# Spider catching team



## Peregrine Falcon (20 May 2018)

It transpires that Tilly and I now have to work together to eradicate the room of spiders/insects.  

She spots them, miaows snd runs over to the spot.  I pick her up to the ceiling so she can grab them in her paws.  Supplemented her diet tonight with two spiders.


----------



## texas (21 May 2018)

aww! I love how the house can be full of flies at bedtime, but there be none left in the morning thanks to the cats.  No need for those electronic zapping things!


----------



## Blazingsaddles (29 June 2018)

Peregrine Falcon said:



			It transpires that Tilly and I now have to work together to eradicate the room of spiders/insects.  

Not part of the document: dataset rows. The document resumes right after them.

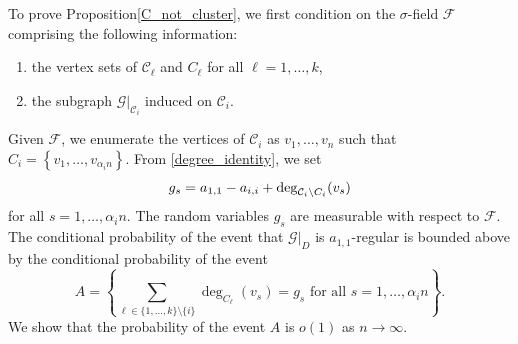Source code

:\documentclass[11pt,reqno]{amsart}
\renewcommand{\theenumi}{\roman{enumi}}
\theoremstyle{definition}
\theoremstyle{remark}
\theoremstyle{conjecture}
\begin{document}
To prove Proposition\ref{C_not_cluster}, we first condition on the $\sigma$-field $\mathcal{F}$ comprising the following information:
\renewcommand{\theenumi}{\roman{enumi}}
\begin{enumerate}
\item the vertex sets of $\mathcal{C}_{\ell}$ and $C_{\ell}$ for all $\ell = 1, \ldots, k$,
\item the subgraph $\mathcal{G}|_{\mathcal{C}_{i}}$ induced on $\mathcal{C}_{i}$.
\end{enumerate}
Given $\mathcal{F}$, we enumerate the vertices of $\mathcal{C}_{i}$ as $v_{1}, \ldots, v_{n}$ such that $C_{i} = \left\{v_{1}, \ldots, v_{\alpha_{i}n}\right\}$. From \eqref{degree_identity}, we set 
\begin{equation}\label{g_{s}_values}
g_{s} = a_{1,1} - a_{i,i} + \deg_{\mathcal{C}_{i} \setminus C_{i}}(v_{s})
\end{equation}
for all $s = 1, \ldots, \alpha_{i} n$. The random variables $g_{s}$ are measurable with respect to $\mathcal{F}$. The conditional probability of the event that $\mathcal{G}|_{D}$ is $a_{1,1}$-regular is bounded above by the conditional probability of the event 
\begin{equation}
A = \left\{\sum_{\ell \in \{1, \ldots, k\} \setminus \{i\}} \deg_{C_{\ell}}(v_{s}) = g_{s} \text{ for all } s = 1, \ldots, \alpha_{i} n\right\}. \nonumber
\end{equation}
We show that the probability of the event $A$ is $o(1)$ as $n \rightarrow \infty$. 
\end{document}
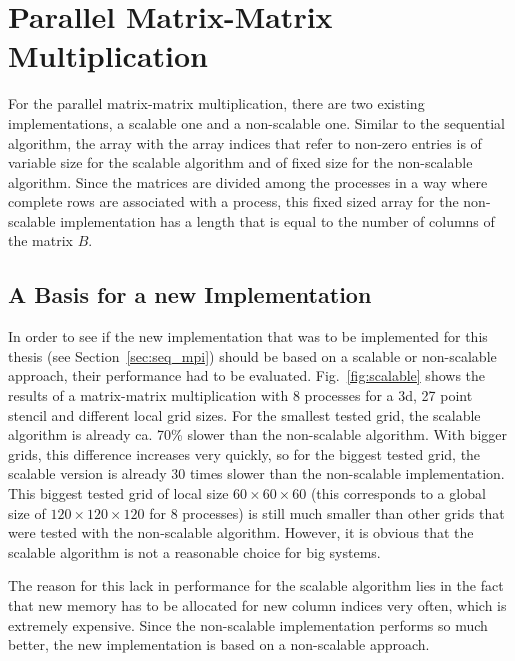 \section{Parallel Matrix-Matrix Multiplication}
For the parallel matrix-matrix multiplication, there are two existing implementations, a scalable one and a non-scalable one. Similar to the sequential algorithm, the array with the array indices that refer to non-zero entries is of variable size for the scalable algorithm and of fixed size for the non-scalable algorithm. Since the matrices are divided among the processes in a way where complete rows are  associated with a process, this fixed sized array for the non-scalable implementation has a length that is equal to the number of columns of the matrix $B$. 

\subsection{A Basis for a new Implementation}
In order to see if the new implementation that was to be implemented for this thesis (see Section~\ref{sec:seq_mpi}) should be based on a scalable or non-scalable approach, their performance had to be evaluated. Fig.~\ref{fig:scalable} shows the results of a matrix-matrix multiplication with 8 processes for a 3d, 27 point stencil and different local grid sizes. For the smallest tested grid, the scalable algorithm is already ca. 70\% slower than the non-scalable algorithm. With bigger grids, this difference increases very quickly, so for the biggest tested grid, the scalable version is already 30 times slower than the non-scalable implementation. This biggest tested grid of local size $60 \times 60 \times 60$ (this corresponds to a global size of $120\times 120 \times 120$ for 8 processes) is still much smaller than other grids that were tested with the non-scalable algorithm. However, it is obvious that the scalable algorithm is not a reasonable choice for big systems. 

The reason for this lack in performance for the scalable algorithm lies in the fact that new memory has to be allocated for new column indices very often, which is extremely expensive. Since the non-scalable implementation performs so much better, the new implementation is based on a non-scalable approach. 

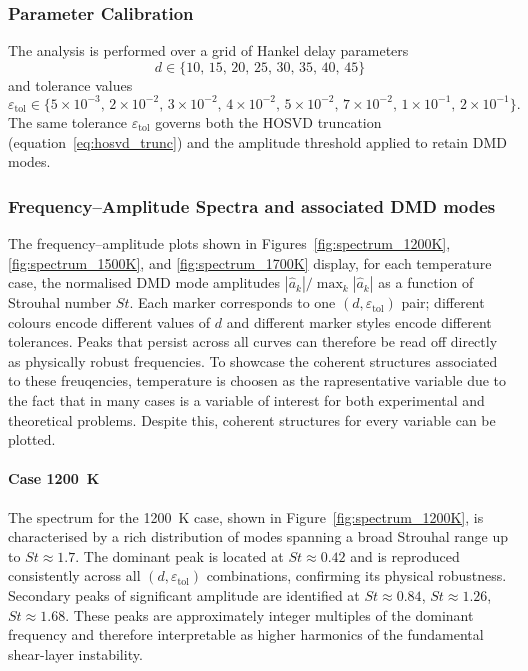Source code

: \subsubsection{Parameter Calibration}
\label{sec:coria_params}

The analysis is performed over a grid of Hankel delay parameters
\begin{equation}
    d \in \{10,\, 15,\, 20,\, 25,\, 30,\, 35,\, 40,\, 45\}
    \label{eq:d_values}
\end{equation}
and tolerance values
\begin{equation}
    \varepsilon_{\mathrm{tol}} \in
    \{5\times10^{-3},\, 2\times10^{-2},\, 3\times10^{-2},\, 4\times10^{-2},\,
      5\times10^{-2},\, 7\times10^{-2},\, 1\times10^{-1},\, 2\times10^{-1}\}.
    \label{eq:tol_values}
\end{equation}
The same tolerance $\varepsilon_{\mathrm{tol}}$ governs both the HOSVD truncation (equation~\eqref{eq:hosvd_trunc}) and the amplitude threshold applied to retain DMD modes.

\subsubsection{Frequency--Amplitude Spectra and associated DMD modes}
\label{sec:freq_amplitude}

The frequency--amplitude plots shown in Figures~\ref{fig:spectrum_1200K}, \ref{fig:spectrum_1500K}, and \ref{fig:spectrum_1700K} display, for each temperature case, the normalised DMD mode amplitudes $|\hat{a}_k| / \max_k |\hat{a}_k|$ as a function of Strouhal number $St$. Each marker corresponds to one $(d, \varepsilon_{\mathrm{tol}})$ pair; different colours encode different values of $d$ and different marker styles encode different tolerances. Peaks that persist across all curves can therefore be read off directly as physically robust frequencies. To showcase the coherent structures associated to these freuqencies, temperature is choosen as the rapresentative variable due to the fact that in many cases is a variable of interest for both experimental and theoretical problems. Despite this, coherent structures for every variable can be plotted.

\paragraph{Case 1200~K}
\label{sec:spectrum_1200K}

The spectrum for the 1200~K case, shown in Figure~\ref{fig:spectrum_1200K}, is characterised by a rich distribution of modes spanning a broad Strouhal range up to $St \approx 1.7$. The dominant peak is located at $St \approx 0.42$ and is reproduced consistently across all $(d, \varepsilon_{\mathrm{tol}})$ combinations, confirming its physical robustness. Secondary peaks of significant amplitude are identified at $St \approx 0.84$, $St \approx 1.26$, $St \approx 1.68$. These peaks are approximately integer multiples of the dominant frequency and therefore interpretable as higher harmonics of the fundamental shear-layer instability.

She spots them, miaows snd runs over to the spot.  I pick her up to the ceiling so she can grab them in her paws.  Supplemented her diet tonight with two spiders. 

Click to expand...

What type of spiders? Some species are very useful at keeping other insects under control.


----------



## MagicMelon (1 July 2018)

Ugh but OP you're surely risking the cat missing and wacking the spider off the ceiling only to land on you?!  I couldn't risk that... bleuch hate spiders. The ones in my house Im afraid get vaccumed as the long arm of it is as close as I can get.


----------



## Rowreach (1 July 2018)

Why would you kill spiders?


----------



## Crazy_cat_lady (1 July 2018)

MagicMelon said:



			Ugh but OP you're surely risking the cat missing and wacking the spider off the ceiling only to land on you?!  I couldn't risk that... bleuch hate spiders. The ones in my house Im afraid get vaccumed as the long arm of it is as close as I can get.
		
Click to expand...

I've had that happen. I screamed rather a lot would have been you've been framed worthy!


----------



## Sandstone1 (2 July 2018)

Rowreach said:



			Why would you kill spiders? 

Click to expand...

Exactly.  They are mostly harmless.   More scared of you than you are of them.  They kill flies too.


----------